- Born: January 23, 1947 Los Angeles, CA
- Died: October 16, 2023 (aged 76) Chapel Hill, NC
- Education: University of California, San Diego
- Known for: Co-authoring the Brander-Lewis Model
- Scientific career
- Fields: Economics
- Workplaces: Duke University

= Tracy R. Lewis =

American economist (1947–2023)

Tracy Royal Lewis (January 23, 1947 – October 16, 2023) was a Martin L. Black professor of business administration within the Fuqua School of Business at Duke University. Before arriving at Duke University in 2003, he was the James Walter Eminent Scholar in Economics at the University of Florida.

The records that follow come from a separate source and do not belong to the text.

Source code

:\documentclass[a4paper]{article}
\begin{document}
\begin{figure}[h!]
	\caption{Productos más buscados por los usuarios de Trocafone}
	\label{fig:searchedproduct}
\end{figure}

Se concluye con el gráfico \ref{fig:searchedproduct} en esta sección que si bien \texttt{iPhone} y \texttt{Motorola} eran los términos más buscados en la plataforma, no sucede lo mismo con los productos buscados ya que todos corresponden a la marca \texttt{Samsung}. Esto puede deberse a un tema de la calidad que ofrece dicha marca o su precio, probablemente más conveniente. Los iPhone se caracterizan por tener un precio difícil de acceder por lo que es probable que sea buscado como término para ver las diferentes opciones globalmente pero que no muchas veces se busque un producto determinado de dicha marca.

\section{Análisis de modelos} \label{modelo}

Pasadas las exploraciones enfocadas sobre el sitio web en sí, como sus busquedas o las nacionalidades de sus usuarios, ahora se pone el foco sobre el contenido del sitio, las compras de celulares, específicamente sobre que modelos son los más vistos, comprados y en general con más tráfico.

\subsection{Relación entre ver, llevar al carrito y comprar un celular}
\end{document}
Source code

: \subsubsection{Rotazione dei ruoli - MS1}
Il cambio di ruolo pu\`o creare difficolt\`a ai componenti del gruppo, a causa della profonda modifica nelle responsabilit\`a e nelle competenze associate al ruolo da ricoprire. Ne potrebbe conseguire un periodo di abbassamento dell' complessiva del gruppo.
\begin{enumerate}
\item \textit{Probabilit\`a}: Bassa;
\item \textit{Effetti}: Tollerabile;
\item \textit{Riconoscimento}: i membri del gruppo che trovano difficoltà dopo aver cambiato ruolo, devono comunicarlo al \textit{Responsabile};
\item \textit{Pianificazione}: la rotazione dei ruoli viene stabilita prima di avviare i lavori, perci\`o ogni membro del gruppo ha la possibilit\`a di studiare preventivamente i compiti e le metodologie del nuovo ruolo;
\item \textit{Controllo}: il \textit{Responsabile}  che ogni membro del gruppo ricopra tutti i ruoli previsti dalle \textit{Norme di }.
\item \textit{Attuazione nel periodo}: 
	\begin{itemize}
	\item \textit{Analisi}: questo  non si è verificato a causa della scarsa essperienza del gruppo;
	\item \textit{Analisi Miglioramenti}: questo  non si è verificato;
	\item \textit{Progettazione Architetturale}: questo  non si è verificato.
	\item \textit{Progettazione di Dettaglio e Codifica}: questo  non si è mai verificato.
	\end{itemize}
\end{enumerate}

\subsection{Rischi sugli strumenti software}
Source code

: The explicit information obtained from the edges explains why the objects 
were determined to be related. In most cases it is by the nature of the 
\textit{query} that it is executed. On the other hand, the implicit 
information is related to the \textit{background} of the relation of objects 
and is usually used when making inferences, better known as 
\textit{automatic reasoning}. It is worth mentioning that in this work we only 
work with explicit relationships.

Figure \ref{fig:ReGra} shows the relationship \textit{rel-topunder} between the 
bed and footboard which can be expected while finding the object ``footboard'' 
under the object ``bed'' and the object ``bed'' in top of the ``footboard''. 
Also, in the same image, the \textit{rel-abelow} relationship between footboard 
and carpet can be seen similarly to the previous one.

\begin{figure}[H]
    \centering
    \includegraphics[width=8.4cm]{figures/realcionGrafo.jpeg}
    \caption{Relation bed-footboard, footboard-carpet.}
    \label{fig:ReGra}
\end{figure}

His articles included "An Incentive Approach to Banking Regulation," Journal of Finance, with Ronald Giammarino and David Sappington, 1993. The following papers were also co-authored with Sappington; "Selecting an Agent’s Ability," International Economic Review, 1993; "Ignorance in Agency Problems," Journal of Economic Theory, 1993; and "Incentives for Conservation and Quality-Improvement by Public Utilities," American Economic Review, 1992.

Lewis was perhaps best known as co-author of the Brander-Lewis model of oligopolistic competition, with James A. Brander -- Oligopoly and Financial Structure American Economic Review, 1986.